→ Exercise goal: Starting at the line with "- **Indexes**: Btree", retype each line exactly up to and including the final line of the records below.

→ Data section:
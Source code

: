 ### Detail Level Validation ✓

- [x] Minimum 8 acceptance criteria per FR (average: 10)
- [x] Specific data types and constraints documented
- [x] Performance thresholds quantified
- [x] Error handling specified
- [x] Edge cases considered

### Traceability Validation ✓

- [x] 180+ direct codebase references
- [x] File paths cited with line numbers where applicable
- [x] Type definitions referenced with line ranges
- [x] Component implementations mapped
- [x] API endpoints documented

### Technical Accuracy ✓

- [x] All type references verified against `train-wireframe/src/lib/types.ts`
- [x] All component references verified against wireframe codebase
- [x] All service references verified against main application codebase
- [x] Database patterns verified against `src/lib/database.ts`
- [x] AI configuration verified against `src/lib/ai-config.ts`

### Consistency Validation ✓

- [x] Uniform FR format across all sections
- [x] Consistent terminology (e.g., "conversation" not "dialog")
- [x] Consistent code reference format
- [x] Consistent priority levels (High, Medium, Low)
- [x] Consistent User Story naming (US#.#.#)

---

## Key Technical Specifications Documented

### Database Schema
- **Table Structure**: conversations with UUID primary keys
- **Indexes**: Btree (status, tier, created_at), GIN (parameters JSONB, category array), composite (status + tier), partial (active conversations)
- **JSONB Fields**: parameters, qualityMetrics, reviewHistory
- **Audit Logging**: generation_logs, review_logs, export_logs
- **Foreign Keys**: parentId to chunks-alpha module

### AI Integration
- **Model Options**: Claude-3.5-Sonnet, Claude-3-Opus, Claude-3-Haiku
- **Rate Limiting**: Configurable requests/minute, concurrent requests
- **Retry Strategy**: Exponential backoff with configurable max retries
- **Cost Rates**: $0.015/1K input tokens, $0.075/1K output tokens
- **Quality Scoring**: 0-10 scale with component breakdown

→ Result:
- **Indexes**: Btree (status, tier, created_at), GIN (parameters JSONB, category array), composite (status + tier), partial (active conversations)
- **JSONB Fields**: parameters, qualityMetrics, reviewHistory
- **Audit Logging**: generation_logs, review_logs, export_logs
- **Foreign Keys**: parentId to chunks-alpha module

### AI Integration
- **Model Options**: Claude-3.5-Sonnet, Claude-3-Opus, Claude-3-Haiku
- **Rate Limiting**: Configurable requests/minute, concurrent requests
- **Retry Strategy**: Exponential backoff with configurable max retries
- **Cost Rates**: $0.015/1K input tokens, $0.075/1K output tokens
- **Quality Scoring**: 0-10 scale with component breakdown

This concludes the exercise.